When Microsoft Fabric was born, the only method to convert files to tables was using notebooks. Nowadays we have an easy-to-use UI feature for the conversion.
As I explained on the article about lakehouse and ETL, there are some scenarios where we still need to use notebooks for the conversion. One of these scenarios is when we need table partitioning.
Let’s make a step-by-step on this blog about how to use notebooks and table partitioning.
The steps explained here are based on the same sample data from the lakehouse and ETL article. In that article you can find the steps to build a pipeline to import the data to the files area.
The Starting Point
The starting point for this example is a lakehouse called demolake with the files already imported to the Files area using a pipeline.
No table is created yet.
Loading a Notebook
We will use a notebook for the conversion. You can download the notebook here. We will use the notebook called “01 – Create Delta Tables.ipynb”
- Click the Experience button and select the Data Engineering Experience
- Click the Import Notebook button.
- Click the Upload button and select the notebook you just downloaded.
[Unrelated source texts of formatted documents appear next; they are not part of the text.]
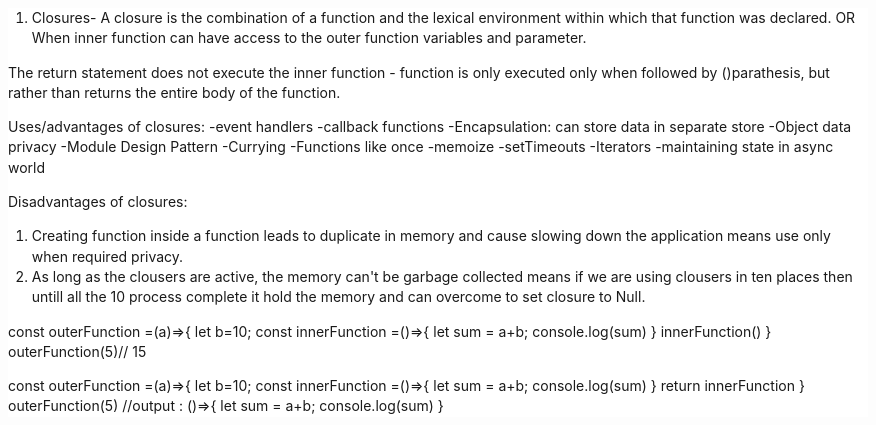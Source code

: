 1. Closures-
   A closure is the combination of a function and the lexical environment within which that function was declared.
   OR
   When inner function can have access to the outer function variables and parameter.

The return statement does not execute the inner function - function is only executed only when followed by ()parathesis, but rather than returns the entire
body of the function.

Uses/advantages of closures:
-event handlers
-callback functions
-Encapsulation: can store data in separate store
-Object data privacy
-Module Design Pattern
-Currying
-Functions like once
-memoize
-setTimeouts
-Iterators
-maintaining state in async world

Disadvantages of closures:

1. Creating function inside a function leads to duplicate in memory and cause slowing down the application means use only when required privacy.
2. As long as the clousers are active, the memory can't be garbage collected means if we are using clousers in ten places then untill all the 10 process complete
   it hold the memory and can overcome to set closure to Null.

const outerFunction =(a)=>{
let b=10;
const innerFunction =()=>{
let sum = a+b;
console.log(sum)
}
innerFunction()
}
outerFunction(5)// 15

const outerFunction =(a)=>{
let b=10;
const innerFunction =()=>{
let sum = a+b;
console.log(sum)
}
return innerFunction
}
outerFunction(5) //output :
()=>{
let sum = a+b;
console.log(sum)
}
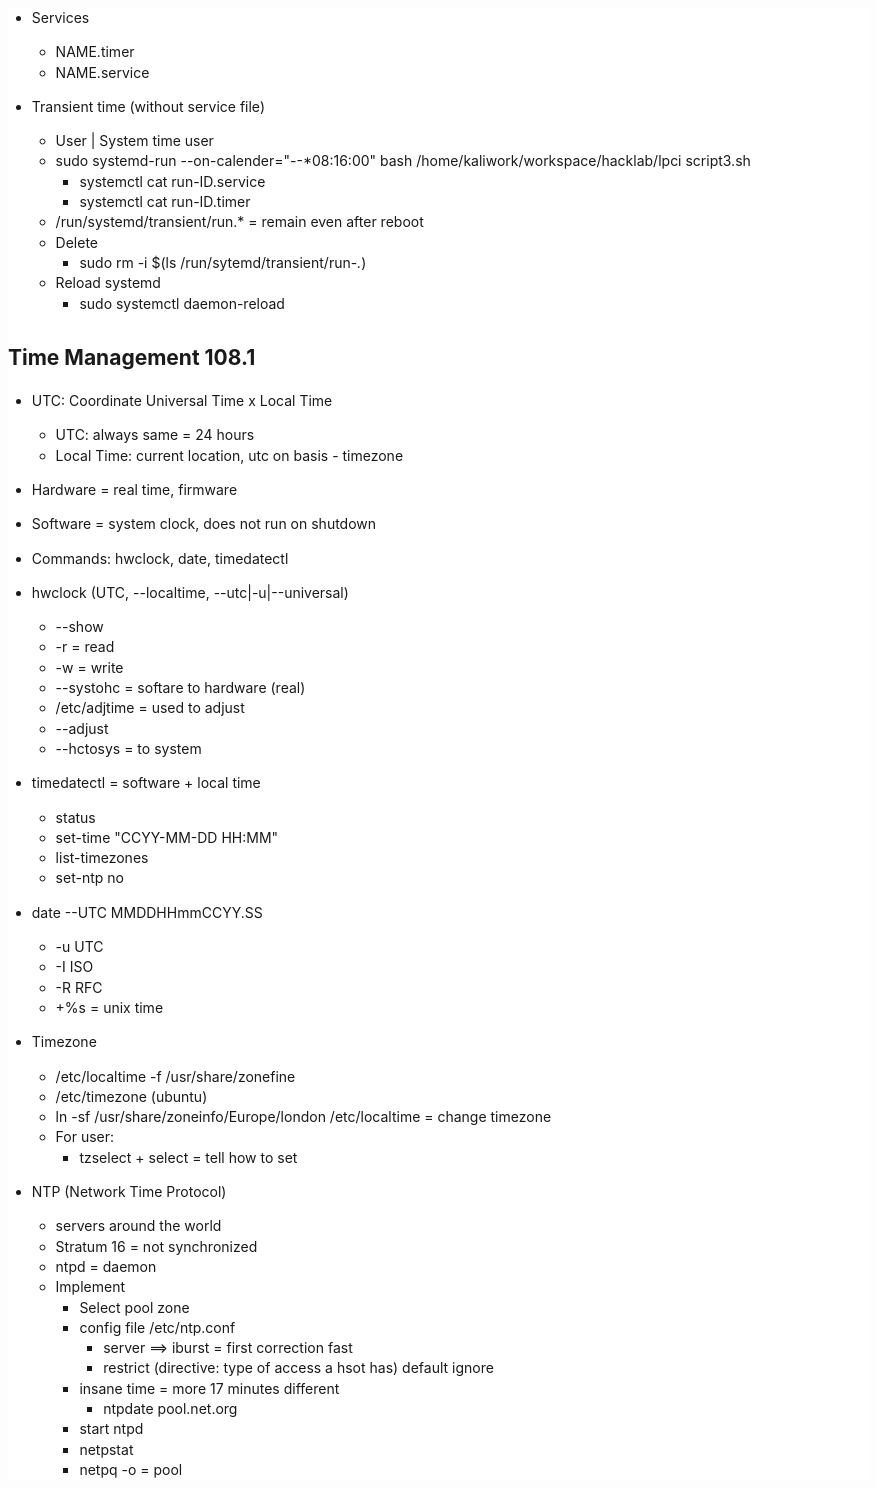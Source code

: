 - Services
  - NAME.timer
  - NAME.service

- Transient time (without service file)
  - User | System time user
  - sudo systemd-run --on-calender="*-*-*08:16:00" bash /home/kaliwork/workspace/hacklab/lpci script3.sh
    - systemctl cat run-ID.service
    - systemctl cat run-ID.timer
  - /run/systemd/transient/run.* = remain even after reboot
  - Delete
    - sudo rm -i $(ls /run/sytemd/transient/run-*.*)
  - Reload systemd
    - sudo systemctl daemon-reload

## Time Management 108.1
- UTC: Coordinate Universal Time x Local Time
  - UTC: always same = 24 hours 
  - Local Time: current location, utc on basis - timezone
- Hardware = real time, firmware
- Software = system clock, does not run on shutdown

- Commands: hwclock, date, timedatectl
- hwclock (UTC, --localtime, --utc|-u|--universal)
  - --show
  - -r = read
  - -w = write
  - --systohc = softare to hardware (real)
  - /etc/adjtime = used to adjust
  - --adjust
  - --hctosys = to system
- timedatectl = software + local time
  - status
  - set-time "CCYY-MM-DD HH:MM"
  - list-timezones
  - set-ntp no
- date --UTC MMDDHHmmCCYY.SS
  - -u UTC
  - -I ISO
  - -R RFC
  - +%s = unix time

- Timezone
  - /etc/localtime -f /usr/share/zonefine
  - /etc/timezone (ubuntu)
  - ln -sf /usr/share/zoneinfo/Europe/london /etc/localtime = change timezone
  - For user:
    - tzselect + select = tell how to set

- NTP (Network Time Protocol)
  - servers around the world
  - Stratum 16 = not synchronized
  - ntpd = daemon
  - Implement
    - Select pool zone
    - config file /etc/ntp.conf
      - server ==> iburst = first correction fast
      - restrict (directive: type of access a hsot has) default ignore
    - insane time = more 17 minutes different
      - ntpdate pool.net.org
    - start ntpd
    - netpstat
    - netpq -o = pool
- Click the button lakehouse demo in the left button bar to return to the workspace.
- Click on the notebook you imported.
- On the Lakehouse explorer window, click the Add button to link the notebook to a lakehouse.
- On the Add Lakehouse window, select Existing Lakehouse and click the Add button.
- Select the demolake and click the Add button.
The notebook code
Let’s analyse the code in the notebook we just imported.
First Code Block
This code block enables the V-Order optimization. This is a special optimization for delta tables. You can read more about the V-Order optimization on this link: https://learn.microsoft.com/en-us/fabric/data-engineering/delta-optimization-and-v-order?tabs=sparksql
The optimizeWrite option allow us to define what’s called binSize. This configuration defines the size for each parquet file used to store the data. Controlling the size of the files we can avoid too big files or too small files, either of these cases would cause a performance problem.
I would not be surprised if in the future some of these configurations may become a default.
Second Code Block
This block executes the following tasks:
- Read the fact_sale table from the Files folder.
- Create a column called Year.
- Create a column called Quarter.
- Create a column called Month.
- Save the data in the Tables area. The table is partitioned by Year and Quarter, and it will overwrite any existing table with the same name.
Third Code Block
This block has a function called loadFullDataFromSource. The function is defined in the beginning of the code, but it will only be executed when called.
The execution itself starts on the full_tables variable definition. This variable is an array with the name of the dimensions, which are also the name of the folders under the Files area in the lakehouse.
A FOR loop is executed over the table variable. For each dimension, the function loadFullDataFromSource is called receiving the name of the dimension as a parameter.
The function loads the data from the Files area and saves it to the Tables area using the table name as parameter. As a result, the function will load all the dimensions, one by one.
Executing the Notebook and checking the result
- Click the Run All button to execute all the code blocks in the notebook.
Microsoft Fabric uses a feature called Live Pool. We don’t need to configure a spark pool for the notebook execution. Every workspace linked with Fabric artifacts has the Live Pool enabled. Once we ask to execute a notebook or a single code block, the pool is enabled in very few seconds.
- On the lakehouse explorer, right click Tables and click Refresh.
- The tables are now available in the Tables area.
- On the left bar, click the demolake button.
Let’s look on the storage behind the tables in the lakehouse.
- Right click the fact_sale table
- On the context menu, click View files menu item.
Mind how the files are stored in delta format and partitioned by Year and Quarter according to the configuration defined in the notebook.
- Click the Year folder.
- Click one of the Quarters folder.
On this blog you discovered how you can make the transformation from Files to Tables in a lakehouse using pyspark code and in this way be able to partition tables and schedule the code to make this movement.